Of particular interest were the IOM committee's findings on patients' nonadherence to treatment and physicians' nonadherence to guidelines laid out by the Joint National Committee on Prevention, Detection, Evaluation, and Treatment of High Blood Pressure (JNC). Although the JNC advises starting treatment when systolic blood pressure exceeds 140 mm Hg or diastolic blood pressure exceeds 90 mm Hg, many physicians are much less aggressive. Most cases of uncontrolled hypertension were in older adults with mild systolic hypertension and with frequent contact with their physicians and access to healthcare.

"It was quite striking, actually, that clinicians do a pretty good job of controlling diastolic blood pressure. It's systolic blood pressure that they're not aggressively treating, and especially isolated systolic hypertension," said committee member Corinne Husten, MD, MPH, former executive vice president for Program and Policy, Partnership for Prevention, Washington, DC. "There could be a variety of reasons. When I was in medical school we were taught, 'You don't treat a high top number because older people need that head of steam to get the blood through those hardened arteries. And the data since then have shown that's really not true."

Dr. Husten noted that clinicians may also be concerned about the adverse effects of medication in older people, and questions about whether full dosage should be used. It will be important to determine the reasons that physicians are not adhering to current guidelines, she said. No data currently address that issue.

Hypertension as a Sentinel for Healthcare Effectiveness

The IOM report also highlighted the financial barriers to lowering blood pressure. Studies have shown that cost of medications to patients is significantly related to patient adherence, especially evident in patients with low income, chronic illness, and multiple prescriptions.

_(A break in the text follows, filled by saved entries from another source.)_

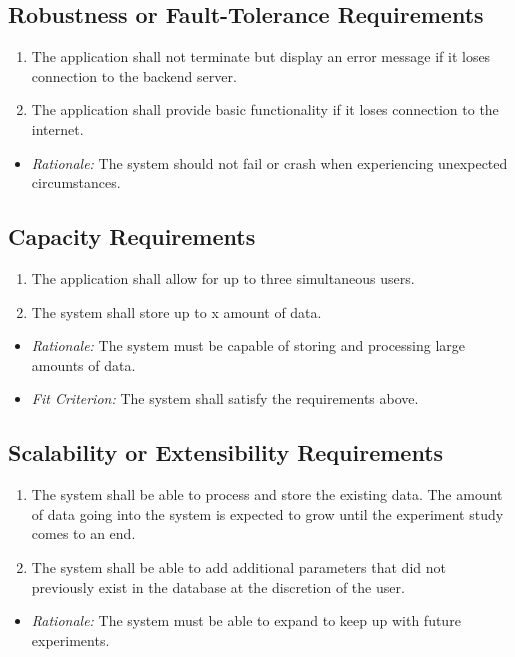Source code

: \documentclass[12pt]{article}
\begin{document}
\subsection{Robustness or Fault-Tolerance Requirements}
\begin{enumerate}
  \item The application shall not terminate but display an error message if it
  loses connection to the backend server.
  \item The application shall provide basic functionality if it loses connection
  to the internet.
\end{enumerate}
\begin{itemize}
  \item \textit{Rationale:} The system should not fail or crash when
  experiencing unexpected circumstances.
\end{itemize}

\subsection{Capacity Requirements}
\begin{enumerate}
  \item The application shall allow for up to three simultaneous users.
  \item The system shall store up to x amount of data.
\end{enumerate}
\begin{itemize}
  \item \textit{Rationale:} The system must be capable of storing and processing
  large amounts of data.
  \item \textit{Fit Criterion:} The system shall satisfy the requirements above.
\end{itemize}

\subsection{Scalability or Extensibility Requirements}
\begin{enumerate}
  \item The system shall be able to process and store the existing data. The
  amount of data going into the system is expected to grow until the experiment
  study comes to an end.
  \item The system shall be able to add additional parameters that did not
  previously exist in the database at the discretion of the user.
\end{enumerate}
\begin{itemize}
  \item \textit{Rationale:} The system must be able to expand to keep up with
  future experiments.
\end{itemize}
\end{document}
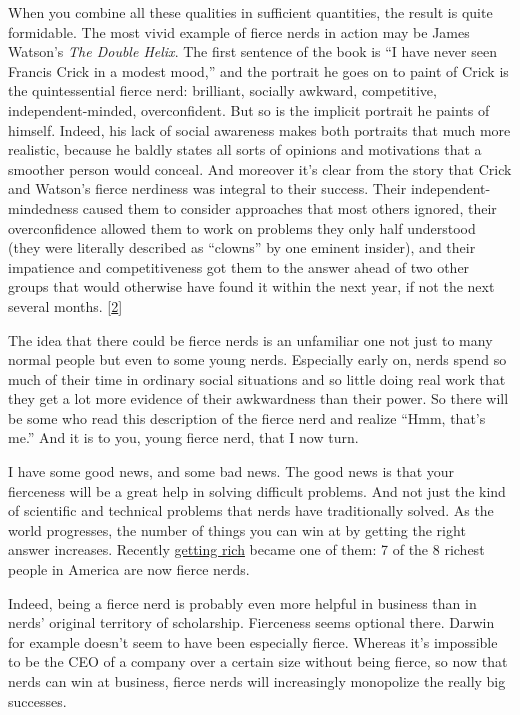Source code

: When you combine all these qualities in sufficient quantities, the
result is quite formidable. The most vivid example of fierce nerds in
action may be James Watson's \emph{The Double Helix}. The first sentence
of the book is ``I have never seen Francis Crick in a modest mood,'' and
the portrait he goes on to paint of Crick is the quintessential fierce
nerd: brilliant, socially awkward, competitive, independent-minded,
overconfident. But so is the implicit portrait he paints of himself.
Indeed, his lack of social awareness makes both portraits that much more
realistic, because he baldly states all sorts of opinions and
motivations that a smoother person would conceal. And moreover it's
clear from the story that Crick and Watson's fierce nerdiness was
integral to their success. Their independent-mindedness caused them to
consider approaches that most others ignored, their overconfidence
allowed them to work on problems they only half understood (they were
literally described as ``clowns'' by one eminent insider), and their
impatience and competitiveness got them to the answer ahead of two other
groups that would otherwise have found it within the next year, if not
the next several months. {[}\hyperref[f2n]{2}{]}

The idea that there could be fierce nerds is an unfamiliar one not just
to many normal people but even to some young nerds. Especially early on,
nerds spend so much of their time in ordinary social situations and so
little doing real work that they get a lot more evidence of their
awkwardness than their power. So there will be some who read this
description of the fierce nerd and realize ``Hmm, that's me.'' And it is
to you, young fierce nerd, that I now turn.

I have some good news, and some bad news. The good news is that your
fierceness will be a great help in solving difficult problems. And not
just the kind of scientific and technical problems that nerds have
traditionally solved. As the world progresses, the number of things you
can win at by getting the right answer increases. Recently
\href{richnow.html}{getting rich} became one of them: 7 of the 8 richest
people in America are now fierce nerds.

Indeed, being a fierce nerd is probably even more helpful in business
than in nerds' original territory of scholarship. Fierceness seems
optional there. Darwin for example doesn't seem to have been especially
fierce. Whereas it's impossible to be the CEO of a company over a
certain size without being fierce, so now that nerds can win at
business, fierce nerds will increasingly monopolize the really big
successes.

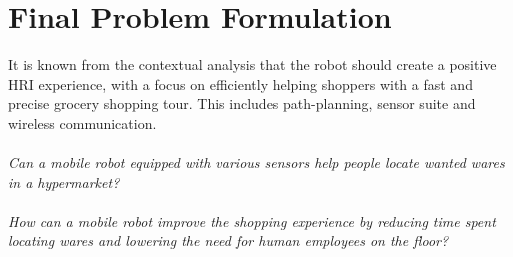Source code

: \chapter{Final Problem Formulation}\label{ch:final}

It is known from the contextual analysis that the robot should create a positive HRI experience, with a focus on efficiently helping shoppers with a fast and precise grocery shopping tour. This includes path-planning, sensor suite and wireless communication.\\
\\
\textit{Can a mobile robot equipped with various sensors help people locate wanted wares in a hypermarket?}\\
\\
\textit{How can a mobile robot improve the shopping experience by reducing time spent locating wares and lowering the need for human employees on the floor?}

The committee recommendation advocates lowering or eliminating costs of antihypertension drugs under Medicare and Medicaid.

At the policy level, recommendations urge state and local public health agencies to emphasize populationwide approaches and to integrate hypertension prevention into programs to influence obesity prevention, increase physical activity, and encourage healthy diets.

On a more positive note, the IOM committee suggested that hypertension can serve as a "sentinel" for program evaluation in public health treatment of a chronic disease and reduction of healthcare disparities. Hypertension has the "advantages" of being objectively diagnosed and measured, low-cost treatments are available, results can be easily measured and reproduced, and the disease responds rapidly to interventions.

"Here is a place where, as a result of new work that has been done, we now not only think we can make a difference, but we have scientific studies in both the public health arena and in the clinical arena that show we can make a difference," concluded Dr. Fleming.

The full text of the report is available at http://www.nap.edu.

After completion of the Report, Dr. Husten joined the US Food and Drug Administration as senior medical advisor, Center for Tobacco Products (October 2009). Dr. Appel has done clinical research and trials that led to some conclusions of the report and has given invited talks at pharmaceutical companies, but does not feel he has conflicts of interest. One of his National Institutes of Health–sponsored studies received partial support from King-Monarch, which provided medication.

Institute of Medicine. A Population-Based Policy and Systems Change Approach to Prevent and Control Hypertension. Washington, DC: The National Academies Press. February 22, 2010.